Until fairly recently, modern roles for men and women were fixed and separated. This will sound very cliché but men were supposed to go out and earn money. Women were supposed to stay home and take care of the kids. Thus, men – especially those who came from a patriarcal background – used their financial wealth as a way of trying to control women.

Whereas women often manipulated their men through emotional outbursts and sexual innuendos.

Next came (and is still coming) a stage in which men and women both sought to balance their masculine and feminine inner facets toward “fifty/fifty”, becoming more like one another. For instance, in the US in the 60s, men began to acknowledge their feminine dimension by adding a sensitive side to their character – or by growing long hair. Meanwhile, many women were doing just the opposite. They gained financial and political independence. They learned to be more assertive.

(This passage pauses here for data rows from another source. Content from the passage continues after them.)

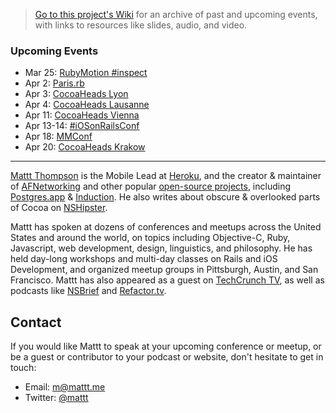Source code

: > [Go to this project's Wiki](https://github.com/mattt/speaking/wiki/) for an archive of past and upcoming events, with links to resources like slides, audio, and video.

### Upcoming Events

- Mar 25: [RubyMotion #inspect](https://github.com/mattt/speaking/wiki/2013-03-25-RubyMotion-inspect)
- Apr 2: [Paris.rb](https://github.com/mattt/speaking/wiki/2013-04-02-Paris_rb)
- Apr 3: [CocoaHeads Lyon](https://github.com/mattt/speaking/wiki/2013-04-03-CocoaHeads-Lyon)
- Apr 4: [CocoaHeads Lausanne](https://github.com/mattt/speaking/wiki/2013-04-04-CocoaHeads-Lausanne)
- Apr 11: [CocoaHeads Vienna](https://github.com/mattt/speaking/wiki/2013-04-11-CocoaHeads-Vienna)
- Apr 13-14: [#iOSonRailsConf](https://github.com/mattt/speaking/wiki/2013-04-13-iOSonRailsConf)
- Apr 18: [MMConf](https://github.com/mattt/speaking/wiki/2013-04-18-MMConf)
- Apr 20: [CocoaHeads Krakow](https://github.com/mattt/speaking/wiki/2013-04-20-CocoaHeads-Krakow)

---

[Mattt Thompson](http://mattt.me) is the Mobile Lead at [Heroku](http://heroku.com), and the creator & maintainer of [AFNetworking](https://github.com/afnetworking/afnetworking) and other popular [open-source projects](https://github.com/mattt), including [Postgres.app](http://postgresapp.com) & [Induction](http://inductionapp.com). He also writes about obscure & overlooked parts of Cocoa on [NSHipster](http://nshipster.com).

Mattt has spoken at dozens of conferences and meetups across the United States and around the world, on topics including Objective-C, Ruby, Javascript, web development, design, linguistics, and philosophy. He has held day-long workshops and multi-day classes on Rails and iOS Development, and organized meetup groups in Pittsburgh, Austin, and San Francisco. Mattt has also appeared as a guest on [TechCrunch TV](http://techcrunch.com/2012/07/04/in-the-studio-herokus-mattt-thompson-wants-to-automate-away-web-development/), as well as podcasts like [NSBrief](http://nsbrief.tumblr.com/post/29848292871) and [Refactor.tv](http://refactor.tv).

## Contact

If you would like Mattt to speak at your upcoming conference or meetup, or be a guest or contributor to your podcast or website, don't hesitate to get in touch:

- Email: <m@mattt.me>
- Twitter: [@mattt](https://twitter.com/mattt)
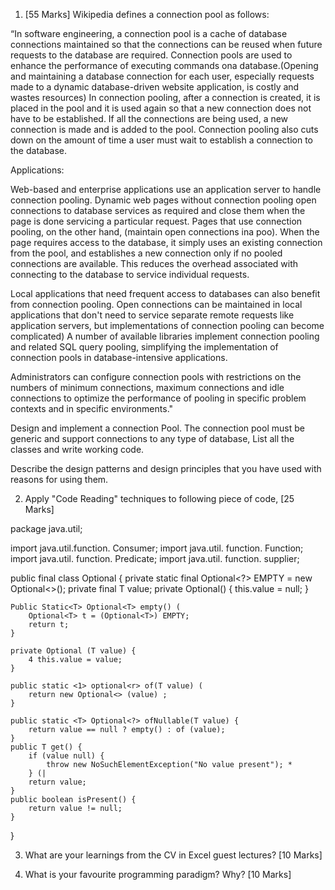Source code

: 1. [55 Marks]
Wikipedia defines a connection pool as follows:

“In software engineering, a connection pool is a cache of database connections maintained so that the connections can be reused when future requests to the database are required. Connection pools are used to enhance the performance of executing commands ona database.(Opening and maintaining a database connection for each user, especially requests made to a dynamic database-driven website application, is costly and wastes resources) In connection pooling, after a connection is created, it is placed in the pool and it is used again so that a new connection does not have to be established. If all the connections are being used, a new connection is made and is added to the pool. Connection pooling also cuts down on the amount of time a user must wait to establish a connection to the database.

Applications:

Web-based and enterprise applications use an application server to handle connection pooling. Dynamic web pages without connection pooling open connections to database services as required and close them when the page is done servicing a particular request. Pages that use connection pooling, on the other hand, (maintain open connections ina poo). When the page requires access to the database, it simply uses an existing connection from the pool, and establishes a new connection only if no pooled connections are available. This reduces the overhead associated with connecting to the database to service individual requests.

Local applications that need frequent access to databases can also benefit from connection pooling. Open connections can be maintained in local applications that don't need to service separate remote requests like application servers, but implementations of connection pooling can become complicated) A number of available libraries implement connection pooling and related SQL query pooling, simplifying the implementation of connection pools in database-intensive applications.

Administrators can configure connection pools with restrictions on the numbers of minimum connections, maximum connections and idle connections to optimize the performance of pooling in specific problem contexts and in specific environments."

Design and implement a connection Pool. The connection pool must be generic and support connections to any type of database, List all the classes and write working code.

Describe the design patterns and design principles that you have used with reasons for using them.

2. Apply "Code Reading" techniques to following piece of code, [25 Marks]

package java.util;

import java.util.function. Consumer;
import java.util. function. Function;
import java.util. function. Predicate;
import java.util. function. supplier;

public final class Optional<T> {
	private static final Optional<?> EMPTY = new
Optional<>();
	private final T value;
	private Optional() {
		this.value = null;
	}

	Public Static<T> Optional<T> empty() (
		Optional<T> t = (Optional<T>) EMPTY;
		return t;
	}

	private Optional (T value) {
		4 this.value = value;
	}

	public static <1> optional<r> of(T value) (
		return new Optional<> (value) ;
	}

	public static <T> Optional<?> ofNullable(T value) {
		return value == null ? empty() : of (value);
	}
	public T get() {
		if (value null) {
			throw new NoSuchElementException("No value present"); *
		} (|
		return value;
	}
	public boolean isPresent() {
		return value != null;
	}
}

3. What are your learnings from the CV in Excel guest lectures? [10 Marks]

4. What is your favourite programming paradigm? Why? [10 Marks]


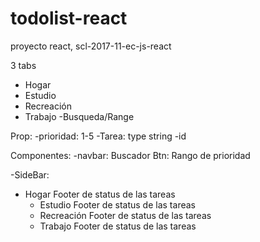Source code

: # todolist-react
proyecto react, scl-2017-11-ec-js-react


3 tabs
- Hogar
- Estudio
- Recreación
- Trabajo
-Busqueda/Range

Prop:
-prioridad: 1-5
-Tarea: type string
-id

Componentes:
-navbar: 
	Buscador
	Btn: Rango de prioridad

-SideBar:
 - Hogar
	Footer de status de las tareas
	- Estudio
		Footer de status de las tareas
	- Recreación
		Footer de status de las tareas
	- Trabajo
		Footer de status de las tareas

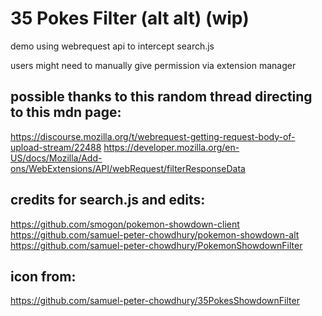 # 35 Pokes Filter (alt alt) (wip)

demo using webrequest api to intercept search.js

users might need to manually give permission via extension manager

## possible thanks to this random thread directing to this mdn page:
https://discourse.mozilla.org/t/webrequest-getting-request-body-of-upload-stream/22488
https://developer.mozilla.org/en-US/docs/Mozilla/Add-ons/WebExtensions/API/webRequest/filterResponseData

## credits for search.js and edits:
https://github.com/smogon/pokemon-showdown-client
https://github.com/samuel-peter-chowdhury/pokemon-showdown-alt
https://github.com/samuel-peter-chowdhury/PokemonShowdownFilter

## icon from:
https://github.com/samuel-peter-chowdhury/35PokesShowdownFilter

It was a good thing for men to gradually get in touch with their feminine side and women to embrace their masculine facet. They became less dependent on each other. In terms of social roles, men and women became more similar. This was an improvement for everyone.

But this is not without side effects. Indeed this trend toward sexual similarity can be seen as a major cause of today’s unhappiness in a lot of couples. The trend toward parity has resulted in socio-economic equality, but also in sexual neutrality.

Today, a lot of men have this intuition about sexual polarity but they express their masculinity wrongly, by trying to demonstrate financial or physical superiority.

In the end, it is ok for women to be men’s social equals. What men should cultivate is their ability to play their masculine part in moments of intimacy, by demonstrating leadership and direction, not by putting their money on the table.